Semahat Arsel, babası Vehbi Koç’un eğitim sevgisini anlattı

Vehbi Koç Vakfı Sohbetleri’nin ilk konuğu olan Vehbi Koç Vakfı Yönetim Kurulu Başkanı ve Koç Holding Yönetim Kurulu Üyesi Semahat Arsel, vakfın çalışmalarını, Cumhuriyet’in ilk yıllarında Ankara’da geçen çocukluğunu, ailesiyle ilişkilerini ve o dönemin geleneklerini anlattı.

“ATATÜRK’ÜN SEVGİSİ VE KURTARICI İMAJIYLA BÜYÜTÜLDÜK”

Konuşmasında Koç, o yılların Ankarasını anlatırken, “Ankara, Türkiye’nin merkezi ve Cumhuriyetin baş şehri olarak, diğer şehirlere, bilhassa İstanbul’a göre daha kontrollüdür. Benim çocukluğumda Ankara, yeni yeni gelişiyordu ve çok intizamlı ve güzeldi… Karınca, cırcır böceği, kuşlar, kelebekler, öyle yaşardık. Her şey kaliteli ancak muayyen miktarlarda olsun, aşırı hiçbir şey olmasın fikri hakimdi her zaman” dedi.

Hayatımın en büyük acısı diye tanımladığı Mustafa Kemal Atatürk’ün vefatıyla ilgili hissettiklerini de Arsel şu sözlerle anlattı; “O kadar içim yanmıştı ki… Biz Atatürk’ün sevgisi ve kurtarıcı imajıyla büyütülmüştük. Öyle bir kuvveti, öyle bir insanı kaybetmek çok acı. Hayatımın ilk acısıydı, çok acı gelmişti. İstanbul’da ve Ankara’da büyük törenler oldu, sokaklarda insanlar günlerce ağlaştı.”

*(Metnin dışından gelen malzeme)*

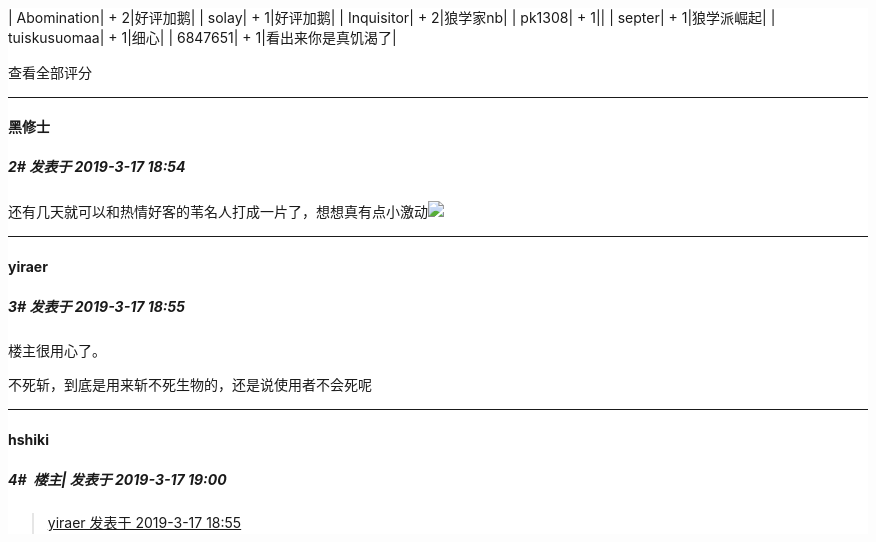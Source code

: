 | Abomination| + 2|好评加鹅|
| solay| + 1|好评加鹅|
| Inquisitor| + 2|狼学家nb|
| pk1308| + 1||
| septer| + 1|狼学派崛起|
| tuiskusuomaa| + 1|细心|
| 6847651| + 1|看出来你是真饥渴了|



查看全部评分






-----

####  黑修士  
##### 2#       发表于 2019-3-17 18:54




还有几天就可以和热情好客的苇名人打成一片了，想想真有点小激动<img src="https://static.saraba1st.com/image/smiley/face2017/067.png" referrerpolicy="no-referrer">







-----

####  yiraer  
##### 3#       发表于 2019-3-17 18:55




楼主很用心了。

不死斩，到底是用来斩不死生物的，还是说使用者不会死呢







-----

####  hshiki  
##### 4#         楼主| 发表于 2019-3-17 19:00



<blockquote><a href="httphttps://bbs.saraba1st.com/2b/forum.php?mod=redirect&amp;goto=findpost&amp;pid=42937667&amp;ptid=1817644" target="_blank">yiraer 发表于 2019-3-17 18:55</a>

VEHBİ KOÇ VAKFI NASIL KURULDU?

Gençlik yıllarından itibaren babası Vehbi Koç’un aklında bir vakıf kurma fikri olduğundan bahseden Arsel, ailesinin israftan kaçındığını ve çocuklarına da bunu aşıladığına dikkati çekti.

Vehbi Koç Vakfı’nın kuruluşunu anlatan Arsel, şunları kaydetti:

“İrsi bir durum vardı. Dedem de vakıfçılığa yatkın biriymiş, hatta İbadullah Vakfının kurucularındanmış. Babam, yaşadığı, gördüğü olaylardan hep çok etkilenmiş, ders almış. Vehbi Koç ismi yayılmaya başladıktan sonra, eğitim, sağlık gibi alanlarda kendisinden talepler de çoğalmış. O dönemde Ankara’da okul da yokmuş. ‘Kendi kendime düşündüm, insan evinde okuyamaz, öğretmen olmadan bir şey öğrenemez. O nedenle ben okul yaptırmayı, eğitime daha fazla yardım etmeyi gönlüme ve kafama koydum’ derdi. Öyle de yapmış.”

YATIRIMLAR SÜRDÜRÜLEBİLİR OLMALI

Koç Üniversitesi Semahat Arsel Hemşirelik Eğitim, Uygulama ve Araştırma Merkezi, Koç Okulu ve Türkiye’nin ilk özel müzesi Sadberk Hanım Müzesi’nin kuruluşuna dair bilgiler aktaran Semahat Arsel, eğitim, sağlık ve kültür alanındaki yatırımların sürdürülebilir olması gerektiğine dikkati çekti.

Arsel, “Varlıklı insanlardan okul yaptırmaları yönünde beklenti oluyor. O kişiler de tabii tüm hüsnü niyetiyle bir okul yapıyor. Bir müddet sonra o okulun yeni ihtiyaçları oluyor. Ben de diyorum ki, o okulları yaparken yaşatabilmek için bakımına da belli bir bütçe ayırmak lazım. Vakıf yönetiminin bir görevi de o. Başarı ancak devamlılığını sağlamakla mümkün. Benim en önem verdiğim konu büyük emeklerle yapılan işlerin devamlılığını da sağlayabilmek.” ifadelerini kullandı.